American biplane trainer aircraft

The Curtiss JN-6H (Model 1F) was an American biplane trainer aircraft built by Curtiss for the United States Army Air Service during World War I.

==Design and development==
Developed from the one-off JN-5H advanced trainer, the 6H had a superior aileron operation mechanism.

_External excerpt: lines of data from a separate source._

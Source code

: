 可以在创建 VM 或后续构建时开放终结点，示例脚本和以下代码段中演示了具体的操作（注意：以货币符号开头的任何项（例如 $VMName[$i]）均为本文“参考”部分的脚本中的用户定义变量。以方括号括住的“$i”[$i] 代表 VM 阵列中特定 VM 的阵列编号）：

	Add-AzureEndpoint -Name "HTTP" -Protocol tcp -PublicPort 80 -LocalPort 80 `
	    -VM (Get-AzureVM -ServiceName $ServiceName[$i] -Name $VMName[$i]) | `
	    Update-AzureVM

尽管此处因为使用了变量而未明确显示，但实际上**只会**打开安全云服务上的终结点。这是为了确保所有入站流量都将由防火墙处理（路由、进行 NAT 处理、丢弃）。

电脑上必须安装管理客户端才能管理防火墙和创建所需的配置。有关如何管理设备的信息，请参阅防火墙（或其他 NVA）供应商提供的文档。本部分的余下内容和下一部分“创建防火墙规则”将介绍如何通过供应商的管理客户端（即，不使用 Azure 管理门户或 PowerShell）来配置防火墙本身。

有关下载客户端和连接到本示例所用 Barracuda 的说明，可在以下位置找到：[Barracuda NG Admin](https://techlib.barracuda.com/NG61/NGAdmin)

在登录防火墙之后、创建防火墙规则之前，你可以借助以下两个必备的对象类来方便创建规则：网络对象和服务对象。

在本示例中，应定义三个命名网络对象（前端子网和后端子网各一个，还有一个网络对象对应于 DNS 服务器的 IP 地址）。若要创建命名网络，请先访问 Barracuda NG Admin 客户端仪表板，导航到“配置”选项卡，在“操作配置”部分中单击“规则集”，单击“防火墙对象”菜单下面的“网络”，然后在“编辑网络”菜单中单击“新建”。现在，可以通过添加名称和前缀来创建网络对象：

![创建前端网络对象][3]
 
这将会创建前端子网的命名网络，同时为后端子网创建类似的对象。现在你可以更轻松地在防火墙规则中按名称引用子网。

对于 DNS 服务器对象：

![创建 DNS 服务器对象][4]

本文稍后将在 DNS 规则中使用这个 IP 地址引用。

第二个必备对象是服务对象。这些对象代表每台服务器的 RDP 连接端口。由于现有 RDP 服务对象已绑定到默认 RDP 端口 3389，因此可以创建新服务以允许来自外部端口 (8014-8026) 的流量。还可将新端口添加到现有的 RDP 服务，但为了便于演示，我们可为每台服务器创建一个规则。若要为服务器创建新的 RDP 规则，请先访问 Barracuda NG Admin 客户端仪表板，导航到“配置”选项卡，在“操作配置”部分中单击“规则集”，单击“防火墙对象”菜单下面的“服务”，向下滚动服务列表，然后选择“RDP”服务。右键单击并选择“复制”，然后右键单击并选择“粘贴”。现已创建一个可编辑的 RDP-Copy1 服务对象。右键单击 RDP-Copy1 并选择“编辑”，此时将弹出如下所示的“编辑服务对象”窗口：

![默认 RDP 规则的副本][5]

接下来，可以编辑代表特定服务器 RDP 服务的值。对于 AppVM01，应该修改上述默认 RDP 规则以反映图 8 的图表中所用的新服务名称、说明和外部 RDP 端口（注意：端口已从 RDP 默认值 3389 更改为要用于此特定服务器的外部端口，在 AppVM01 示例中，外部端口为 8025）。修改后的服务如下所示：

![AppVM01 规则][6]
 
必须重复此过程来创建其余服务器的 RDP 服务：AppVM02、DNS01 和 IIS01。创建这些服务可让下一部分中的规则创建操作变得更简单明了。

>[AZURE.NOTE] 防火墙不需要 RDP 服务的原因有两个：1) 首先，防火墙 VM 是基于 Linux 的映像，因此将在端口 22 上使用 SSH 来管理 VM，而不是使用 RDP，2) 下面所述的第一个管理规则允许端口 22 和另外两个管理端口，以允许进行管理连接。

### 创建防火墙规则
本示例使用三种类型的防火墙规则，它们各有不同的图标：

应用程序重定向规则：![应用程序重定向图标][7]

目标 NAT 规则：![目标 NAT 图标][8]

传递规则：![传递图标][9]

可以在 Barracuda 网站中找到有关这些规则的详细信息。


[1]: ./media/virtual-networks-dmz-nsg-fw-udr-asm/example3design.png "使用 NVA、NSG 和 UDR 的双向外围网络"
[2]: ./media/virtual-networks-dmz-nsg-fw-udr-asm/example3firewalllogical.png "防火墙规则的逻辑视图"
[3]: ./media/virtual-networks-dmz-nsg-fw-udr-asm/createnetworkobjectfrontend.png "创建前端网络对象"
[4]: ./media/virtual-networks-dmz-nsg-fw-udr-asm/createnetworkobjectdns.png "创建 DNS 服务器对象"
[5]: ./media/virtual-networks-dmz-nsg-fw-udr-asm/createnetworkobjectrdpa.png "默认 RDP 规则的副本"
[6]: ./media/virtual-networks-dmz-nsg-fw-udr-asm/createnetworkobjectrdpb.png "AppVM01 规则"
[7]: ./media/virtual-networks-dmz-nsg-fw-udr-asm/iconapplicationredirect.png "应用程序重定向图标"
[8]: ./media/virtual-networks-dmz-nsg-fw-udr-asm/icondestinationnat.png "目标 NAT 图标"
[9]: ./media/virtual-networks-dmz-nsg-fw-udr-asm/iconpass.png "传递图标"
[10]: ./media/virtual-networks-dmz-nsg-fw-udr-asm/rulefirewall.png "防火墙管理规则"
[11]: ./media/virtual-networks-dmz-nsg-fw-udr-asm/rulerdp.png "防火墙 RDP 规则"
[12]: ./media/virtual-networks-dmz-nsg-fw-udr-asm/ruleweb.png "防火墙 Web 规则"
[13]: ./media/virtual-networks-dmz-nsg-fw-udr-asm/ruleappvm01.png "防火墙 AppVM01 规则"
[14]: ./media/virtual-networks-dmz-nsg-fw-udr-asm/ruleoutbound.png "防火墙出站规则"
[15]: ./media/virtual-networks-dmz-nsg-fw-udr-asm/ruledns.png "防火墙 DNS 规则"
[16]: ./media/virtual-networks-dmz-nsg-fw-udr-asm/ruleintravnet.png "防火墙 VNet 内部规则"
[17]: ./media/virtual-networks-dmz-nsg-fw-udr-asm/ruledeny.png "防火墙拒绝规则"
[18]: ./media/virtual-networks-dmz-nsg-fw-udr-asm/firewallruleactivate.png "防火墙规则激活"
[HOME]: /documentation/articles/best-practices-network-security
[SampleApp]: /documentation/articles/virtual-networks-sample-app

It was used in a variety of roles, with stick and rudder in either one seat or both: JN-6HB single-control bomber trainer (154 built), JN-6HG-1 dual-control gunnery trainer (560 built), JN-6HG-2 single-control gunnery trainer (90 built), JN-6HO single-control observation trainer (106 built), and JN-6HP single-control pursuit trainer (125 built), a total of 1,035; five went to the Navy.

The airframe did not differ substantially from the JN-4H (Model 1E), and used the same 150 hp (112 kW) Hispano-Suiza 8A ("Hisso") V8, which weighed 408 lb (185 kg).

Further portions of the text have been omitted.